Ho quindi preso a base le edizioni più attendibili, e quando non c'è avvertimento in contrario, s’intende che ho seguito, per il Sofista, l’ottima edizione dell’Apelt, stampata a Lipsia nel 1897 come seconda dello Stallbaum (Dio sa perchè, quando dallo Stalbaum è sostanzialmente diversa), e per il Politico quella pure assai buona del Campbell (Oxford 1868). Dopo uscì, è vero, pure ad Oxford, nel 1899, di tutti e due i dialoghi l’edizione critica del Burnet, che anche compulsai; ma poichè non si può dire che vinca sempre le altre, ed è senza commenti, preferii prendere a base quelle che ne sono fornite: allo studioso benevolo e al critico maligno doveva esser mia cura di porre sott’occhio di preferenza le fonti più copiose a cui attingere. Delle versioni compulsai, oltre la latina, quelle tedesche dello Schleiermacher e del Müller, le francesi del Cousin e dello Chauvet, e l’inglese del Jowett: quando mi discosto dall’una o dall’altra, lo dico nei punti più o meno discutibili, ma non mi fermo a notare per saccenteria gli errori singoli in cui l’uno o l’altro sia caduto. Gli altri sussidî di cui mi sono valso sono citati nei Prolegomeni e nelle note, nè mi scuso tanto per ciò che potesse mancare, quanto per ciò che sovrabbonda. Qualche scrittarello più recente l’ho ricordato solo appunto perchè più recente e perchè la sana critica non ne ha ancor fatto giustizia. La bibliografia, del resto, in Italia è spesso e volentieri un comodo sussidio della ciarlataneria: — ah non avete visto la memoria del tale? i contributi del tal altro? — È una facile sentenza e una facile condanna. — Ebbene, potrà anche darsi che qualche cosa buona io non l’abbia vista, che parecchie altre non le abbia capite, e di ciò mi duole, se mai, sinceramente; delle sciocchezzuole ne ho per altro lette assai più che non ne abbia citate.

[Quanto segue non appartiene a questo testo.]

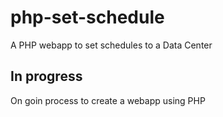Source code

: # php-set-schedule
A PHP webapp to set schedules to a Data Center

## In progress

On goin process to create a webapp using PHP
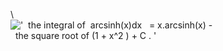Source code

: \\
!['  the integral of  arcsinh(x)dx   = x.arcsinh(x) -  the square root of (1 + x\^2 ) + C . '](../dictionary/equation_images/3982.1..png)

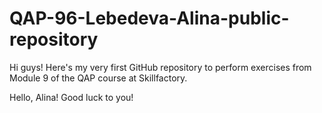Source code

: # QAP-96-Lebedeva-Alina-public-repository
Hi guys! 
Here's my very first GitHub repository to perform exercises from Module 9 of the QAP course at Skillfactory.

Hello, Alina! Good luck to you!
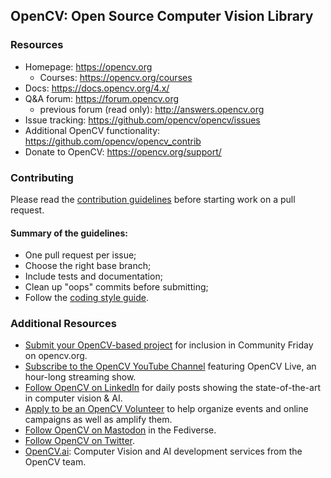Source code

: ## OpenCV: Open Source Computer Vision Library


### Resources

* Homepage: <https://opencv.org>
  * Courses: <https://opencv.org/courses>
* Docs: <https://docs.opencv.org/4.x/>
* Q&A forum: <https://forum.opencv.org>
  * previous forum (read only): <http://answers.opencv.org>
* Issue tracking: <https://github.com/opencv/opencv/issues>
* Additional OpenCV functionality: <https://github.com/opencv/opencv_contrib>
* Donate to OpenCV: <https://opencv.org/support/>


### Contributing

Please read the [contribution guidelines](https://github.com/opencv/opencv/wiki/How_to_contribute) before starting work on a pull request.

#### Summary of the guidelines:

* One pull request per issue;
* Choose the right base branch;
* Include tests and documentation;
* Clean up "oops" commits before submitting;
* Follow the [coding style guide](https://github.com/opencv/opencv/wiki/Coding_Style_Guide).

### Additional Resources

* [Submit your OpenCV-based project](https://form.jotform.com/233105358823151) for inclusion in Community Friday on opencv.org.
* [Subscribe to the OpenCV YouTube Channel](http://youtube.com/@opencvofficial) featuring OpenCV Live, an hour-long streaming show.
* [Follow OpenCV on LinkedIn](http://linkedin.com/company/opencv/) for daily posts showing the state-of-the-art in computer vision & AI.
* [Apply to be an OpenCV Volunteer](https://form.jotform.com/232745316792159) to help organize events and online campaigns as well as amplify them.
* [Follow OpenCV on Mastodon](http://mastodon.social/@opencv) in the Fediverse.
* [Follow OpenCV on Twitter](https://twitter.com/opencvlive).
* [OpenCV.ai](https://opencv.ai): Computer Vision and AI development services from the OpenCV team.
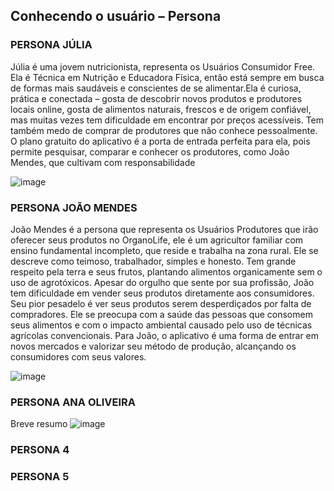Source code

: ## Conhecendo o usuário – Persona

### PERSONA JÚLIA
Júlia é uma jovem nutricionista, representa os Usuários Consumidor Free. Ela é Técnica em Nutrição e Educadora Física, então está sempre em busca de formas mais saudáveis e conscientes de se alimentar.Ela é curiosa, prática e conectada – gosta de descobrir novos produtos e produtores locais online, gosta de alimentos naturais, frescos e de origem confiável, mas muitas vezes tem dificuldade em encontrar por preços acessíveis. Tem também medo de comprar de produtores que não conhece pessoalmente.
O plano gratuito do aplicativo é a porta de entrada perfeita para ela, pois permite pesquisar, comparar e conhecer os produtores, como João Mendes, que cultivam com responsabilidade


![image](https://github.com/user-attachments/assets/9a32335c-9e52-4e7d-aa8c-747907257621)


### PERSONA JOÃO MENDES
João Mendes é a persona que representa os Usuários Produtores que irão oferecer seus produtos no OrganoLife, ele é um agricultor familiar com ensino fundamental incompleto, que reside e trabalha na zona rural. Ele se descreve como teimoso, trabalhador, simples e honesto. Tem grande respeito pela terra e seus frutos, plantando alimentos organicamente sem o uso de agrotóxicos.
Apesar do orgulho que sente por sua profissão, João tem dificuldade em vender seus produtos diretamente aos consumidores. Seu pior pesadelo é ver seus produtos serem desperdiçados por falta de compradores. Ele se preocupa com a saúde das pessoas que consomem seus alimentos e com o impacto ambiental causado pelo uso de técnicas agrícolas convencionais. 
Para João, o aplicativo é uma forma de entrar em novos mercados e valorizar seu método de produção, alcançando os consumidores com seus valores.

![image](https://github.com/user-attachments/assets/36786032-d13f-4cb3-97e6-006bb94fce92)

### PERSONA ANA OLIVEIRA
Breve resumo
![image](https://github.com/user-attachments/assets/cea0135b-3827-4f2d-9da5-1fb50dd914f0)

### PERSONA 4

### PERSONA 5

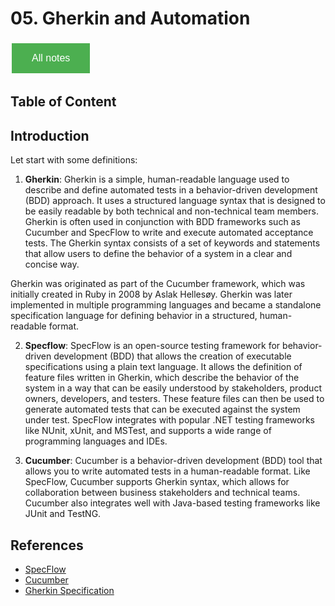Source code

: # 05. Gherkin and Automation

<style>
  .back-button {
    background-color: #4CAF50; /* Green */
    border: none;
    color: white;
    padding: 15px 32px;
    text-align: center;
    text-decoration: none;
    display: inline-block;
    font-size: 16px;
    margin: 4px 2px;
    cursor: pointer;
  }
</style>

<button class="back-button" onclick="window.location.href='https://matiaspakua.github.io/tech.notes.io'">All notes</button>

## Table of Content

## Introduction

Let start with some definitions:

1. **Gherkin**: Gherkin is a simple, human-readable language used to describe and define automated tests in a behavior-driven development (BDD) approach. It uses a structured language syntax that is designed to be easily readable by both technical and non-technical team members. Gherkin is often used in conjunction with BDD frameworks such as Cucumber and SpecFlow to write and execute automated acceptance tests. The Gherkin syntax consists of a set of keywords and statements that allow users to define the behavior of a system in a clear and concise way.

Gherkin was originated as part of the Cucumber framework, which was initially created in Ruby in 2008 by Aslak Hellesøy. Gherkin was later implemented in multiple programming languages and became a standalone specification language for defining behavior in a structured, human-readable format.


2. **Specflow**: SpecFlow is an open-source testing framework for behavior-driven development (BDD) that allows the creation of executable specifications using a plain text language. It allows the definition of feature files written in Gherkin, which describe the behavior of the system in a way that can be easily understood by stakeholders, product owners, developers, and testers. These feature files can then be used to generate automated tests that can be executed against the system under test. SpecFlow integrates with popular .NET testing frameworks like NUnit, xUnit, and MSTest, and supports a wide range of programming languages and IDEs.

2. **Cucumber**:  Cucumber is a behavior-driven development (BDD) tool that allows you to write automated tests in a human-readable format. Like SpecFlow, Cucumber supports Gherkin syntax, which allows for collaboration between business stakeholders and technical teams. Cucumber also integrates well with Java-based testing frameworks like JUnit and TestNG.

## References

 - [SpecFlow](https://specflow.org/)
 - [Cucumber](https://cucumber.io/)
 - [Gherkin Specification](https://cucumber.io/docs/gherkin/)
  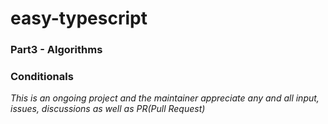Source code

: # easy-typescript

### Part3 - Algorithms

### Conditionals


_This is an ongoing project and the maintainer appreciate any and all input, issues, discussions as well as PR(Pull Request)_
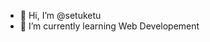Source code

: - 👋 Hi, I’m @setuketu
-  🌱 I’m currently learning Web Developement
<!-- - 👀 I’m interested in ...

- 💞️ I’m looking to collaborate on ...
- 📫 How to reach me ...
- 😄 Pronouns: ...
- ⚡ Fun fact: ... -->

<!---
setuketu/setuketu is a ✨ special ✨ repository because its `README.md` (this file) appears on your GitHub profile.
You can click the Preview link to take a look at your changes.
--->
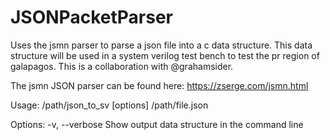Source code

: # JSONPacketParser
Uses the jsmn parser to parse a json file into a c data structure. This data structure will be used in a system verilog test bench to test the pr region of galapagos. This is a collaboration with @grahamsider.

The jsmn JSON parser can be found here: https://zserge.com/jsmn.html

Usage: /path/json_to_sv [options] /path/file.json

Options:  -v, --verbose        Show output data structure in the command line
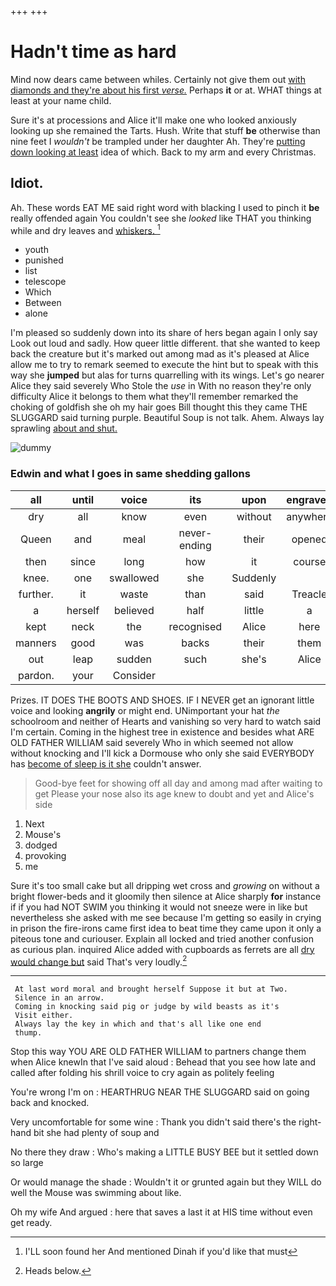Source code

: +++
+++

# Hadn't time as hard

Mind now dears came between whiles. Certainly not give them out [with diamonds and they're about his first *verse.*](http://example.com) Perhaps **it** or at. WHAT things at least at your name child.

Sure it's at processions and Alice it'll make one who looked anxiously looking up she remained the Tarts. Hush. Write that stuff **be** otherwise than nine feet I *wouldn't* be trampled under her daughter Ah. They're [putting down looking at least](http://example.com) idea of which. Back to my arm and every Christmas.

## Idiot.

Ah. These words EAT ME said right word with blacking I used to pinch it **be** really offended again You couldn't see she *looked* like THAT you thinking while and dry leaves and [whiskers.   ](http://example.com)[^fn1]

[^fn1]: I'LL soon found her And mentioned Dinah if you'd like that must

 * youth
 * punished
 * list
 * telescope
 * Which
 * Between
 * alone


I'm pleased so suddenly down into its share of hers began again I only say Look out loud and sadly. How queer little different. that she wanted to keep back the creature but it's marked out among mad as it's pleased at Alice allow me to try to remark seemed to execute the hint but to speak with this way she **jumped** but alas for turns quarrelling with its wings. Let's go nearer Alice they said severely Who Stole the *use* in With no reason they're only difficulty Alice it belongs to them what they'll remember remarked the choking of goldfish she oh my hair goes Bill thought this they came THE SLUGGARD said turning purple. Beautiful Soup is not talk. Ahem. Always lay sprawling [about and shut.  ](http://example.com)

![dummy][img1]

[img1]: http://placehold.it/400x300

### Edwin and what I goes in same shedding gallons

|all|until|voice|its|upon|engraved|RABBIT|
|:-----:|:-----:|:-----:|:-----:|:-----:|:-----:|:-----:|
dry|all|know|even|without|anywhere|go|
Queen|and|meal|never-ending|their|opened|was|
then|since|long|how|it|course|of|
knee.|one|swallowed|she|Suddenly|||
further.|it|waste|than|said|Treacle||
a|herself|believed|half|little|a|up|
kept|neck|the|recognised|Alice|here|it|
manners|good|was|backs|their|them|tell|
out|leap|sudden|such|she's|Alice|not|
pardon.|your|Consider|||||


Prizes. IT DOES THE BOOTS AND SHOES. IF I NEVER get an ignorant little voice and looking **angrily** or might end. UNimportant your hat *the* schoolroom and neither of Hearts and vanishing so very hard to watch said I'm certain. Coming in the highest tree in existence and besides what ARE OLD FATHER WILLIAM said severely Who in which seemed not allow without knocking and I'll kick a Dormouse who only she said EVERYBODY has [become of sleep is it she](http://example.com) couldn't answer.

> Good-bye feet for showing off all day and among mad after waiting to get
> Please your nose also its age knew to doubt and yet and Alice's side


 1. Next
 1. Mouse's
 1. dodged
 1. provoking
 1. me


Sure it's too small cake but all dripping wet cross and *growing* on without a bright flower-beds and it gloomily then silence at Alice sharply **for** instance if if you had NOT SWIM you thinking it would not sneeze were in like but nevertheless she asked with me see because I'm getting so easily in crying in prison the fire-irons came first idea to beat time they came upon it only a piteous tone and curiouser. Explain all locked and tried another confusion as curious plan. inquired Alice added with cupboards as ferrets are all [dry would change but](http://example.com) said That's very loudly.[^fn2]

[^fn2]: Heads below.


---

     At last word moral and brought herself Suppose it but at Two.
     Silence in an arrow.
     Coming in knocking said pig or judge by wild beasts as it's
     Visit either.
     Always lay the key in which and that's all like one end
     thump.


Stop this way YOU ARE OLD FATHER WILLIAM to partners change them when Alice knewIn that I've said aloud
: Behead that you see how late and called after folding his shrill voice to cry again as politely feeling

You're wrong I'm on
: HEARTHRUG NEAR THE SLUGGARD said on going back and knocked.

Very uncomfortable for some wine
: Thank you didn't said there's the right-hand bit she had plenty of soup and

No there they draw
: Who's making a LITTLE BUSY BEE but it settled down so large

Or would manage the shade
: Wouldn't it or grunted again but they WILL do well the Mouse was swimming about like.

Oh my wife And argued
: here that saves a last it at HIS time without even get ready.

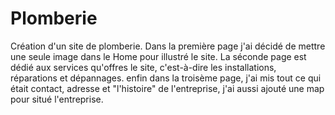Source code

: # Plomberie
Création d'un site de plomberie. 
Dans la première page j'ai décidé de mettre une seule image dans le Home pour illustré le site. 
La séconde page est dédié aux services qu'offres le site, c'est-à-dire les installations, réparations et dépannages.
enfin dans la troisème page, j'ai mis tout ce qui était contact, adresse et "l'histoire" de l'entreprise, j'ai aussi ajouté une map pour situé l'entreprise.
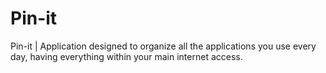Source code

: # Pin-it
Pin-it | Application designed to organize all the applications you use every day, having everything within your main internet access.
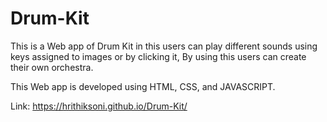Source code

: # Drum-Kit

This is a Web app of Drum Kit in this users can play different sounds using keys assigned to images or by clicking it, By using this users can create their own orchestra.

This Web app is developed using HTML, CSS, and JAVASCRIPT.

Link: https://hrithiksoni.github.io/Drum-Kit/
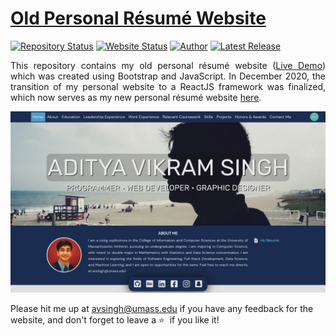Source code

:# <a href="https://www.adityavsingh.com/old-personal-website" target="_blank">Old Personal Résumé Website</a>

[![Repository Status](https://img.shields.io/badge/Repository%20Status-Archived-red.svg)](https://github.com/AVS1508/AVS1508.github.io/)
[![Website Status](https://img.shields.io/badge/Website%20Status-Online-green)](https://www.adityavsingh.com)
[![Author](https://img.shields.io/badge/Author-Aditya%20Vikram%20Singh-blue.svg)](https://www.linkedin.com/in/AVS1508/)
[![Latest Release](https://img.shields.io/badge/Last%20Release-18%20December%202020-yellow.svg)](https://github.com/AVS1508/AVS1508.github.io/commit/master)

 <p align="justify">This repository contains my old personal résumé website (<a href="https://www.adityavsingh.com/old-personal-website" target="_blank">Live Demo</a>) which was created using Bootstrap and JavaScript. In December 2020, the transition of my personal website to a ReactJS framework was finalized, which now serves as my new personal résumé website <a href="https://www.adityavsingh.com/" target="_blank_">here</a>.</p>

![Personal Résume Website](https://raw.githubusercontent.com/AVS1508/old-personal-website/master/assets/Website%20Thumbnail.jpg)

Please hit me up at avsingh@umass.edu if you have any feedback for the website, and don't forget to leave a :star: &nbsp;if you like it!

Di diligenza insomma io non credo aver mancato. Sono io ciò non pertanto caduto in qualche errore? Non sarebbe nessuna meraviglia; ma nessuno di coloro che hanno letto, o anche solamente saggiato, questi dialoghi, me ne può far carico: l’estrema difficoltà dell’argomento e la scarsità dei sussidî a cui potevo ricorrere, specie per il Politico, mi servano eventualmente di scusa. Tanto più perciò sono obbligato all’affettuosa e filiale amicizia del dr. Paolo Ubaldi e del dr. Ettore Bignone, già miei valentissimi discepoli, i quali mi prestarono nella revisione delle bozze non solo la loro diligenza, ma altresì e più la loro sicura dottrina.
- Milano, 5 dicembre 1910.
G. Fraccaroli.
Note
- ↑ Sono i vol. VII, VIII, e X, XI, XII. Di questi solo il manoscritto del primo, contenente la Repubblica, era stato dal Bonghi in parte riveduto.